The presentation, given by Jay Barry, a consultant with Mars Consulting Group, and Roger Bujola, a former superintendent involved in the creation of Essex North Shore Agricultural Technical School (Essex Tech), outlined statutory steps for forming a regional vocational school district, described how a regional agreement functions, and offered examples of how a complex merger has worked in Massachusetts.

The discussion mattered because trustees said the school needs a clear, fundable plan for Building D and other capital needs. Barry said the process is procedural but “unique” for Smith’s situation and that forming a regional vocational‑tech district is one option to explore. “One of them might be that you want to consider forming a regional vocational tech school,” Barry told trustees during the presentation.

Bujola described how Essex Tech’s reorganization combined multiple schools after enabling legislation and a feasibility study. He said the enabling legislation also funded a feasibility study and architect work: “The legislation also funded I think it was a hundred thousand dollars in funding for a feasibility study to be done to hire an architect,” Bujola said, recounting the Essex Tech experience. He described a coalition of legislative, municipal and business champions and noted the new Essex Tech opened in 2014 as a roughly $134,000,000 project serving about 1,440 students (900 vocational; 540 agricultural seats), with state land contributed under DCAM terms.

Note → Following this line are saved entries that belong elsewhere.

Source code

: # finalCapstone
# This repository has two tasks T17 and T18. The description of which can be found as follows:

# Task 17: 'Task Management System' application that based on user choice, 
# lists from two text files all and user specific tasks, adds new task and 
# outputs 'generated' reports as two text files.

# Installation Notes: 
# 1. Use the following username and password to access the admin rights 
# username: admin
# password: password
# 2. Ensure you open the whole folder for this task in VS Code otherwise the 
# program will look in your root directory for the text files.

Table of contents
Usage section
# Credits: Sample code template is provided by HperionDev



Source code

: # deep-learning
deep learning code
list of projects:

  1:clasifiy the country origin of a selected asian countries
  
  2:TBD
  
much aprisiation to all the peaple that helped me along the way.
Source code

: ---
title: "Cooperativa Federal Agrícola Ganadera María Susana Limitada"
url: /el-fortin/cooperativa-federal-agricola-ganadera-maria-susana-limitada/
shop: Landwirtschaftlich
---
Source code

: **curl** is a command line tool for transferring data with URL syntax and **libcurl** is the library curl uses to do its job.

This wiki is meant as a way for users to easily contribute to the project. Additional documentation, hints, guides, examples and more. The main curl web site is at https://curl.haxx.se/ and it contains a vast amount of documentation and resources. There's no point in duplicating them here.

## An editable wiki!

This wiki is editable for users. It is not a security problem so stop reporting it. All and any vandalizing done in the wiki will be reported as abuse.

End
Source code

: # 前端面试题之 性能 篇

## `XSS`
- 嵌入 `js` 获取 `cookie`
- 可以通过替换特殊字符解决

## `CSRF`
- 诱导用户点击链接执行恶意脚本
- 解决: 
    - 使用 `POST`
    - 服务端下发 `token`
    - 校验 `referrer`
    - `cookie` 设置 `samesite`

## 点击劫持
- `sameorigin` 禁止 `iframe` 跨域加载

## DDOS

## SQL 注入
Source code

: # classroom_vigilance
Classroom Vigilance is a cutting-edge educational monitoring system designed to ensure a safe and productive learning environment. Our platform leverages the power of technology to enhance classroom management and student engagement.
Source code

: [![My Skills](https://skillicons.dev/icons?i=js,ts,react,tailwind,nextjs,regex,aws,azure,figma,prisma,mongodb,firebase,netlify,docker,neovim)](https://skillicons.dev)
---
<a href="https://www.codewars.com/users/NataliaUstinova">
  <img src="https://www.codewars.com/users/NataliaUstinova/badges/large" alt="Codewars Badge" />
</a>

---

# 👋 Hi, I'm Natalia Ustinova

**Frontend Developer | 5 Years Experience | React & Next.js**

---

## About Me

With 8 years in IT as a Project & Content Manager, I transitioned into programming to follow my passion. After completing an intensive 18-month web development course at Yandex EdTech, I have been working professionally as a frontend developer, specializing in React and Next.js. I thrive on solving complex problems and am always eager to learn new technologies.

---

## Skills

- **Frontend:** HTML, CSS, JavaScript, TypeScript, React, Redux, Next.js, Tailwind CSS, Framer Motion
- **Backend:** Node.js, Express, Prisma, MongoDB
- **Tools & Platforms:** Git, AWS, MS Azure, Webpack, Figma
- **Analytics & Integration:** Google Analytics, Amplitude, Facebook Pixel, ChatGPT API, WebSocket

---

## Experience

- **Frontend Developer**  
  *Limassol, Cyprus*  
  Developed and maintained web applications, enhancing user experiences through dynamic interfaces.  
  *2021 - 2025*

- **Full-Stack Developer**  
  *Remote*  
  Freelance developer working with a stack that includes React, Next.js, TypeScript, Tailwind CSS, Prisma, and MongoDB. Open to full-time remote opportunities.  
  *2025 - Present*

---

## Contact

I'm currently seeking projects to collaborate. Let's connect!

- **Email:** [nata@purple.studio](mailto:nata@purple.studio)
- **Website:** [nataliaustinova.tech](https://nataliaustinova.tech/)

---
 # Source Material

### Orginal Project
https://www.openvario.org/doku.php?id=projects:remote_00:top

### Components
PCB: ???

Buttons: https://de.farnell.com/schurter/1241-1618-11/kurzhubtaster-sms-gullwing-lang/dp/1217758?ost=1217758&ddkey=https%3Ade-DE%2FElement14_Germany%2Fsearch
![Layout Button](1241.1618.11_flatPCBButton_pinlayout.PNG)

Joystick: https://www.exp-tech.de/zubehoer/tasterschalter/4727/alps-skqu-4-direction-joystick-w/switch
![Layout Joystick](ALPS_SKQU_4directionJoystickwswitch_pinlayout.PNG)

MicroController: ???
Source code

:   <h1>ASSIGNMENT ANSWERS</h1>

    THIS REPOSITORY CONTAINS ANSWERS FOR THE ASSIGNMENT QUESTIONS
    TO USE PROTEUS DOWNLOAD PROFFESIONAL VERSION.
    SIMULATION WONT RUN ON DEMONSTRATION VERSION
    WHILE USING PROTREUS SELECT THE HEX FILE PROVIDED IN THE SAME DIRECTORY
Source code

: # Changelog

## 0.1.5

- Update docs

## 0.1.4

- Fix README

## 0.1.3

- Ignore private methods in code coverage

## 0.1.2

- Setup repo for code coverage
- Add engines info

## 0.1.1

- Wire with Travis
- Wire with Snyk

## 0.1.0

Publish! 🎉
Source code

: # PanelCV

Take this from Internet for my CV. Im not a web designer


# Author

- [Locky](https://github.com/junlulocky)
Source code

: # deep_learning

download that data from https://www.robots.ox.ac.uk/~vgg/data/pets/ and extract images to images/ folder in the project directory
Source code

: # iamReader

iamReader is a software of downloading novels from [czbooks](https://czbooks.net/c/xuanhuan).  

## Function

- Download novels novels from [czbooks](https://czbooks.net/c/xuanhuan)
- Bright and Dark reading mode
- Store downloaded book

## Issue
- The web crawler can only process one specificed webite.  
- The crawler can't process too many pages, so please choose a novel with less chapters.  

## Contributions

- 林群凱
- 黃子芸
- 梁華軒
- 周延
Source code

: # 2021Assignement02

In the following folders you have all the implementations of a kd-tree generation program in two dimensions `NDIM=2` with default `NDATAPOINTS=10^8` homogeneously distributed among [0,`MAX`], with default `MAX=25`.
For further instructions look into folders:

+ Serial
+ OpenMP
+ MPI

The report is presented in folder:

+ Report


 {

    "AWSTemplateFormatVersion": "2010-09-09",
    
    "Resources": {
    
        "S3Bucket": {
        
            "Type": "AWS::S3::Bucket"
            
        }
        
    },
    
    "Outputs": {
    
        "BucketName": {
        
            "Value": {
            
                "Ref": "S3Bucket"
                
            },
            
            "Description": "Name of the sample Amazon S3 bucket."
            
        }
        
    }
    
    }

Trustees and staff pressed presenters on governance, seats on a planning board, how member towns would be assessed, and MSBA eligibility. Barry and Bujola cautioned that the process is lengthy and statutory, that voters in member communities must approve a regional agreement, and that a transition period follows any approvals. Barry said a planning study and regional agreement are necessary steps before a district can become operational.

Board members did not adopt a regional agreement or hire a consultant during the meeting. Instead trustees directed a small group of board members and staff to draft a scope of services and prepare a request for proposals (RFP) describing the deliverables the board wants from outside consultants. The board agreed to return the RFP to the full board for review at the June meeting.

Trustees and presenters also discussed alternatives to regionalization, including (1) assessing a capital fee on nonresident students, (2) pursuing MSBA processes if governance changes make the school eligible, and (3) more structural options such as reducing shops and contracting vocational offerings. Presenters repeatedly emphasized the timeline and political work required: creating a regional agreement can take several years and requires legislative, municipal and community champions.

The board’s next formal step was procedural: trustees asked the debuilding/strategic planning subcommittee to draft the RFP scope, to include possible alternatives or desired outcomes, and to present the RFP draft at the June board meeting.

The meeting also included extended questions from trustees and staff about budget impacts, transportation reimbursement incentives for regionalization, and how tuition and nonresident capital fees have been handled at other regional schools.

The board did not vote on regionalization itself; presenters characterized regionalization as one of several paths and repeatedly urged stakeholders to begin a planning conversation with the state Department of Elementary and Secondary Education.